[SLHEALTH] New items: Get ready for Metaverse1!

Maged Kamel Boulos maged.kamelboulos at plymouth.ac.uk
Fri Jul 18 07:35:55 PDT 2008

We have a new paper covering, among other things, Second Life and its future, written with colleagues at Yale University (see below), in addition to many recently added resources at http://healthcybermap.org/sl.htm including a new presentation on data visualization in 3-D virtual worlds, a recent BMJ article entitled 'Surgeons have held conferences in Second Life', information about the emerging 'MPEG-V for Virtual Worlds' ISO standard and the Metaverse1 Consortium, SLurl of the Veterans Health Administration in SL (part of the U.S. Department of Veterans Affairs), the latest news about, and fashions in, hands-free gesture-controlled 3-D navigation (like CamSpace and 3DV Systems), news about how the mirror world of Google Earth is rapidly becoming a 3-D virtual world (see, for example, how Walt Disney World Resort has been faithfully recreated in true 3-D in Google Earth), and many more items...

The paper:
Web GIS in practice VI: a demo "playlist" of geo-mashups for public health neogeographers
Maged N Kamel Boulos, Matthew Scotch, Kei-Hoi Cheung, David Burden
International Journal of Health Geographics 2008, 7:38 (18 July 2008)
'Mashup' was originally used to describe the mixing together of musical tracks to create a new piece of music.

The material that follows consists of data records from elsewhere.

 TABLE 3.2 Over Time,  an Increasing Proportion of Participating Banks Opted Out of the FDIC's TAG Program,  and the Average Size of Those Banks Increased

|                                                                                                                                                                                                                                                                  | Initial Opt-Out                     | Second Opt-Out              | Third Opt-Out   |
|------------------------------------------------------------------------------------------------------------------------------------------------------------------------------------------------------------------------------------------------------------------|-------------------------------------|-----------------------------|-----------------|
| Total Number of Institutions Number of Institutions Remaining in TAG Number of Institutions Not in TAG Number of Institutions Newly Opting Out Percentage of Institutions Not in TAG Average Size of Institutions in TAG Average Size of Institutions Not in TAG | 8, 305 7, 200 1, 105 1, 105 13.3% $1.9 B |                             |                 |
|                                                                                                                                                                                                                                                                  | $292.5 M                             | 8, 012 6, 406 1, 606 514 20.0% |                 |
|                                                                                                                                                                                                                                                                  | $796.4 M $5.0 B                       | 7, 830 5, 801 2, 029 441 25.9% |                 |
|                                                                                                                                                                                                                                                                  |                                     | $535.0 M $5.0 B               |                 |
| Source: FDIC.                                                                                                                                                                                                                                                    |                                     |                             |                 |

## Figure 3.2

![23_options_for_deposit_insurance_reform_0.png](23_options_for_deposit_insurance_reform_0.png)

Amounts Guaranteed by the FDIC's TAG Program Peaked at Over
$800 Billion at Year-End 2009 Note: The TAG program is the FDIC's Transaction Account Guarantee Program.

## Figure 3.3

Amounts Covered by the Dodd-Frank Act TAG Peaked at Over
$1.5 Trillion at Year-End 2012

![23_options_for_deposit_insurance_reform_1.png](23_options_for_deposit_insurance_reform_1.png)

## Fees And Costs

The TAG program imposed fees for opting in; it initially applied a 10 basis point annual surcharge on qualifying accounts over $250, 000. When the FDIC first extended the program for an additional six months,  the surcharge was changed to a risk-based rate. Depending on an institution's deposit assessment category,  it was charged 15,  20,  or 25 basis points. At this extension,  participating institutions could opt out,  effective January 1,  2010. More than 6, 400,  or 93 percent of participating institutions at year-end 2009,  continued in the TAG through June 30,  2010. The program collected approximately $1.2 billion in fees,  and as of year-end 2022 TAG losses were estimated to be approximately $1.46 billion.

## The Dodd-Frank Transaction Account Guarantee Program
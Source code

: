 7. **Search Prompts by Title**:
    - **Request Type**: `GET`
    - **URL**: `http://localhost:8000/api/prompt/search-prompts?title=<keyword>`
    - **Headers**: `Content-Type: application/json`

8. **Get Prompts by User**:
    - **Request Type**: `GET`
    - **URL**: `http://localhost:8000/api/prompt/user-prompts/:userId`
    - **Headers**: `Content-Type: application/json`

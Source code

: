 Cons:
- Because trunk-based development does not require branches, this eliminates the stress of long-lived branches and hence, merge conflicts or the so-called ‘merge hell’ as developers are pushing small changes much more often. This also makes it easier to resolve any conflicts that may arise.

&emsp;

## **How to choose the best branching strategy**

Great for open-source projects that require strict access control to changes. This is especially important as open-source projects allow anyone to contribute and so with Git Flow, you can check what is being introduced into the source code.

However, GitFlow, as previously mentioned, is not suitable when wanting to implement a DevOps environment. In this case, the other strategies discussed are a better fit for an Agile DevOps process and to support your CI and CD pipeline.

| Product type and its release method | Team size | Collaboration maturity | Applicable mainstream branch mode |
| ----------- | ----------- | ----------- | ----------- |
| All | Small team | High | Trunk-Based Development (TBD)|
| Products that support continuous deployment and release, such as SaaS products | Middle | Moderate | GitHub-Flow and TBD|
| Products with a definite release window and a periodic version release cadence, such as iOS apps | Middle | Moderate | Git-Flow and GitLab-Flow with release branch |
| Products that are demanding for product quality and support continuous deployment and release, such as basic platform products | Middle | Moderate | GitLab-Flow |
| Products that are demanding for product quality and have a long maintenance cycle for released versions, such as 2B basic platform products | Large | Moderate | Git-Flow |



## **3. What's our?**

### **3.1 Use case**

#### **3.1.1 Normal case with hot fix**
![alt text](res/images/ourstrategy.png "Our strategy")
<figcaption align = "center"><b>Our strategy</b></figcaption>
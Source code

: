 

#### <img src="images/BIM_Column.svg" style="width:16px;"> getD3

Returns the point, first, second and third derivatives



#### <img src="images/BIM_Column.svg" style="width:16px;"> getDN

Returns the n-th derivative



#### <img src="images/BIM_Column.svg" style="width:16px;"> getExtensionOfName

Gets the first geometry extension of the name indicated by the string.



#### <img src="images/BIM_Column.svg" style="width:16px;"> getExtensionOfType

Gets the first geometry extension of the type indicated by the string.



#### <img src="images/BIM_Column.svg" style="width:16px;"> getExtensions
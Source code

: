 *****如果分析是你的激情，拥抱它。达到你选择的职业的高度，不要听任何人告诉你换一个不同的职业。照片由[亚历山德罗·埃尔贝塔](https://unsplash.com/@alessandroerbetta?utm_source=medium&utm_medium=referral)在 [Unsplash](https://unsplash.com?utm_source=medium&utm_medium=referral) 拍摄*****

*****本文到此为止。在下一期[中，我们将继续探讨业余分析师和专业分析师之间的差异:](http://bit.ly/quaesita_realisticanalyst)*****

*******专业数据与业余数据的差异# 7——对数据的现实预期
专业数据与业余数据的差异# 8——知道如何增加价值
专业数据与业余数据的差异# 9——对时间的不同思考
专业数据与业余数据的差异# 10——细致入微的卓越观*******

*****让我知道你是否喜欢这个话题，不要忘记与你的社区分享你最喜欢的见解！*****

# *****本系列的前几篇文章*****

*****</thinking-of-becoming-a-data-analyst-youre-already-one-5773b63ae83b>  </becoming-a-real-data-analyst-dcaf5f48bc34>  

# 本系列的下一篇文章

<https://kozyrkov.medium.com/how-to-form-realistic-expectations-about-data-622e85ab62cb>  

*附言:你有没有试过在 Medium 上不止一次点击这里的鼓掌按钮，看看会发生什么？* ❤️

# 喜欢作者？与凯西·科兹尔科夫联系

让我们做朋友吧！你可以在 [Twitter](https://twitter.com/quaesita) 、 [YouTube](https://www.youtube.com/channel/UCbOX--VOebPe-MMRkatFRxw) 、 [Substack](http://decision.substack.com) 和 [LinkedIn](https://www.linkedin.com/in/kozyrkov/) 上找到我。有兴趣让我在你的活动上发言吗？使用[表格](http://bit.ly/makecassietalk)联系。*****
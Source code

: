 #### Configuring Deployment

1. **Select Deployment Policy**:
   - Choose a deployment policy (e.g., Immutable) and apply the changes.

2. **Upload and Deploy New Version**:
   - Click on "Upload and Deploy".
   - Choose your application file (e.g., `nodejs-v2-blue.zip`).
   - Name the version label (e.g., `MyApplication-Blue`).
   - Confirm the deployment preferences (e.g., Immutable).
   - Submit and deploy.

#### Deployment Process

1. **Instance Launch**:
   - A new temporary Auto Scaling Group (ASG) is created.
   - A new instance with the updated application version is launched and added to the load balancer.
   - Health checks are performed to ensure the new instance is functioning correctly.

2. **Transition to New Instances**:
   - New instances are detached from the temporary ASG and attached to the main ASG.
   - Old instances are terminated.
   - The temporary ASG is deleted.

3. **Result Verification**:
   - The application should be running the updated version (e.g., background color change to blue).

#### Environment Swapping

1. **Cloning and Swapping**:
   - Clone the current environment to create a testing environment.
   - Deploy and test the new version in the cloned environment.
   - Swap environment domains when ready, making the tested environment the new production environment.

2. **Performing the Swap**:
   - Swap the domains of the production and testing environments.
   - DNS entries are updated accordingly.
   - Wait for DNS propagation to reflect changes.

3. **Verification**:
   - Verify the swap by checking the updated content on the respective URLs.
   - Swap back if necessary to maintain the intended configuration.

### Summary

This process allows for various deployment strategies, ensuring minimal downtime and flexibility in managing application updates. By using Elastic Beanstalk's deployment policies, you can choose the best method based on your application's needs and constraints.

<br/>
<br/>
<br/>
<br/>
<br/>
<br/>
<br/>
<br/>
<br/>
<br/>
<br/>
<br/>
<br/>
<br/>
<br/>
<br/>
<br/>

The term now refers to Web sites or services that weave data from different sources into a new data source or service. Using a musical metaphor that builds on the origin of the word 'mashup', this paper presents a demonstration "playlist" of four geo-mashup vignettes that make use of a range of Web 2.0, Semantic Web, and 3-D Internet methods, with outputs/end-user interfaces spanning the flat Web (two-dimensional -- 2-D maps), a three-dimensional -- 3-D mirror world (Google Earth) and a 3-D virtual world (Second Life (R)). The four geo-mashup "songs" in this "playlist" are: 'Web 2.0 and GIS (Geographic Information Systems) for infectious disease surveillance', 'Web 2.0 and GIS for molecular epidemiology', 'Semantic Web for GIS mashup', and 'From Yahoo! Pipes to 3-D, avatar-inhabited geo-mashups'. It is hoped that this showcase of examples and ideas, and the pointers we are providing to the many online tools that are freely available today for creating, sharing and reusing geo-mashups with minimal or no coding, will ultimately spark the imagination of many public health practitioners and stimulate them to start exploring the use of these methods and tools in their day-to-day practice. The paper also discusses how today's Web is rapidly evolving into a much more intensely immersive, mixed-reality and ubiquitous socio-experiential Metaverse that is heavily interconnected through various kinds of user-created mashups.